Start of Extracted material

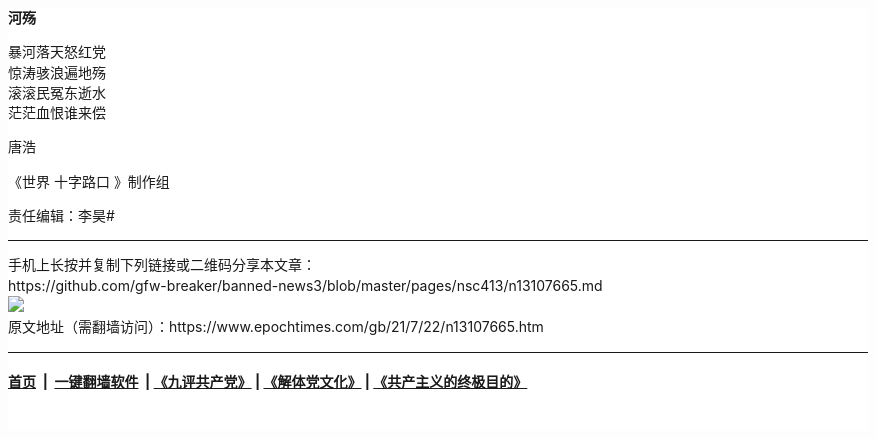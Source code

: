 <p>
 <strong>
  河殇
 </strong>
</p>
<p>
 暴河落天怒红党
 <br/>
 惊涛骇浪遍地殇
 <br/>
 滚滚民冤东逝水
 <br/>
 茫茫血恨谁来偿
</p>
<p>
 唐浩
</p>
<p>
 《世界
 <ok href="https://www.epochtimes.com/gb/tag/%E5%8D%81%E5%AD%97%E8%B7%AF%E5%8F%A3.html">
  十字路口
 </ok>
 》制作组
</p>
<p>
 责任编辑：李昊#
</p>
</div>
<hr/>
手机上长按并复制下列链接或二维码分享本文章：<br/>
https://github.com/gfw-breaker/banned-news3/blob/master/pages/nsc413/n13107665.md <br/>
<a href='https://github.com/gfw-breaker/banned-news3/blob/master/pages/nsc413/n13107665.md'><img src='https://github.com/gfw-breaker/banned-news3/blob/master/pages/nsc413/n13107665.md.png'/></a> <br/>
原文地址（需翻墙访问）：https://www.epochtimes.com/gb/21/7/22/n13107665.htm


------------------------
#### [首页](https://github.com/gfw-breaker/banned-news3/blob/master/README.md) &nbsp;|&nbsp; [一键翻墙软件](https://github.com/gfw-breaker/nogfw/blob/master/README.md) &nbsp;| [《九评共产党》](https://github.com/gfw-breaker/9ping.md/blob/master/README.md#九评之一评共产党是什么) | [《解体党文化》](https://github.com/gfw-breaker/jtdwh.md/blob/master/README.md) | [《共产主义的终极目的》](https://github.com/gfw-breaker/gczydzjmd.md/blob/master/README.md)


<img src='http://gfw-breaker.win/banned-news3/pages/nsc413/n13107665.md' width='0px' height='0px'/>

End of Extracted material
Start of Extracted material

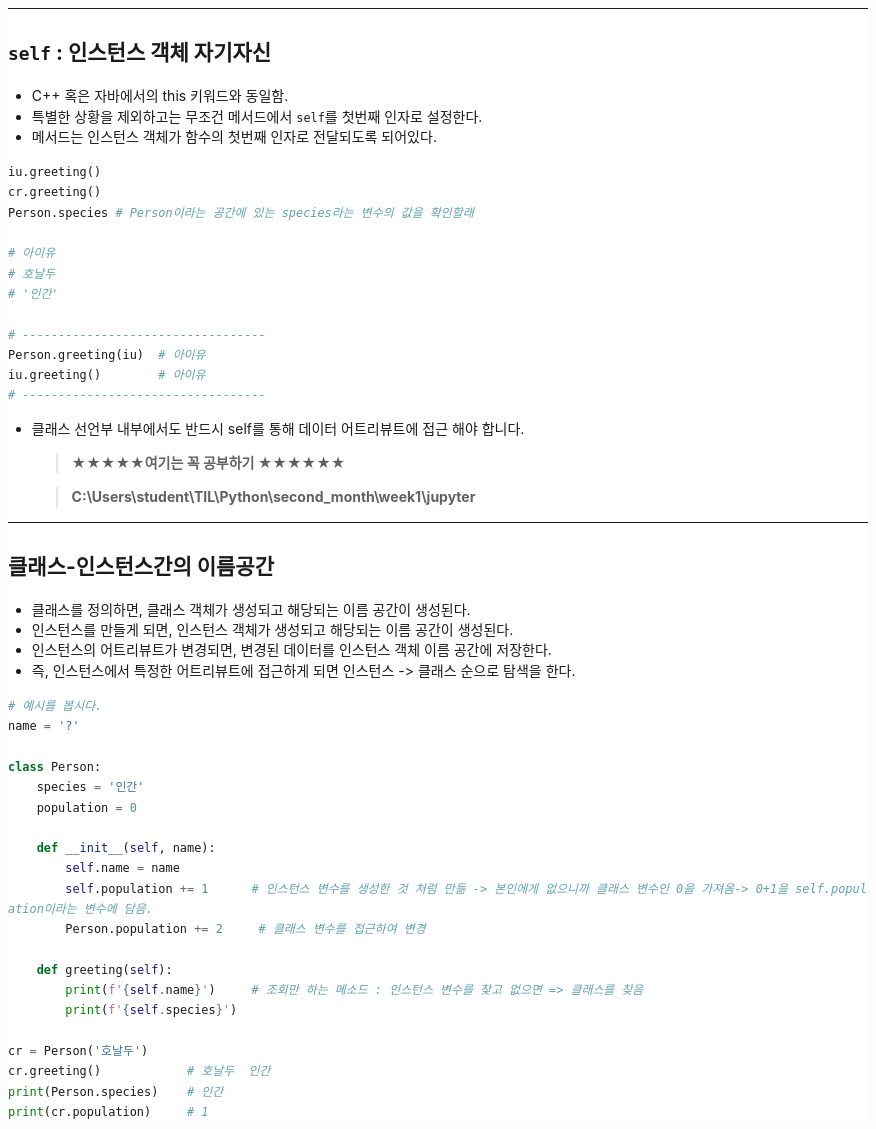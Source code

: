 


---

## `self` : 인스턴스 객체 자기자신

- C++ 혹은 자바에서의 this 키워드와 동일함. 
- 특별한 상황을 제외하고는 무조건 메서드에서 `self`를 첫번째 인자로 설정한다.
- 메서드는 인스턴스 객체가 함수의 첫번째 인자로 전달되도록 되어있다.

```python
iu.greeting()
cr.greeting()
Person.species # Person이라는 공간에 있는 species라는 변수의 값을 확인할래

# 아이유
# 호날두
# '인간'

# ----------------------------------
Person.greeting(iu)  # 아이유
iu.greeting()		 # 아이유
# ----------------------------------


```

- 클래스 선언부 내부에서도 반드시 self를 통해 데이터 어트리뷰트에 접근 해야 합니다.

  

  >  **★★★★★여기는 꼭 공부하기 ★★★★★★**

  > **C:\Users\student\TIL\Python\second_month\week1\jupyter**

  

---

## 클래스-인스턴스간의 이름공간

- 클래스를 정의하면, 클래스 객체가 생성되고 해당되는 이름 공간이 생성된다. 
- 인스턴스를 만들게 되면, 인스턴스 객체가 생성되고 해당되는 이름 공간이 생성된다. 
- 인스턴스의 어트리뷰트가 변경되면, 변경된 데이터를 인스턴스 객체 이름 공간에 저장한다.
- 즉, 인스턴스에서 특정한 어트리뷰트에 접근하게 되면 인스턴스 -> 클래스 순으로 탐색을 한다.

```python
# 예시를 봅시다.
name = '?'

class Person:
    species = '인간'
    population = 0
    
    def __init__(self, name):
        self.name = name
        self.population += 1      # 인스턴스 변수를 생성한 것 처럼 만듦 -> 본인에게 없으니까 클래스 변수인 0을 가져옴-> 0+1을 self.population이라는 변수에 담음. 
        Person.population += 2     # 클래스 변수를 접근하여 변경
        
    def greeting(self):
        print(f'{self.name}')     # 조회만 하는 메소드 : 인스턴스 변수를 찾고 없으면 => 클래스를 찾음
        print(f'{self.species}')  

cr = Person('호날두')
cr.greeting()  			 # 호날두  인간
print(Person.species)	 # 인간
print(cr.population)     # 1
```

End of Extracted material

Could you return all lines from the data above that contain the string "pages"?

https://github.com/gfw-breaker/banned-news3/blob/master/pages/nsc413/n13107665.md <br/>
<a href='https://github.com/gfw-breaker/banned-news3/blob/master/pages/nsc413/n13107665.md'><img src='https://github.com/gfw-breaker/banned-news3/blob/master/pages/nsc413/n13107665.md.png'/></a> <br/>
<img src='http://gfw-breaker.win/banned-news3/pages/nsc413/n13107665.md' width='0px' height='0px'/>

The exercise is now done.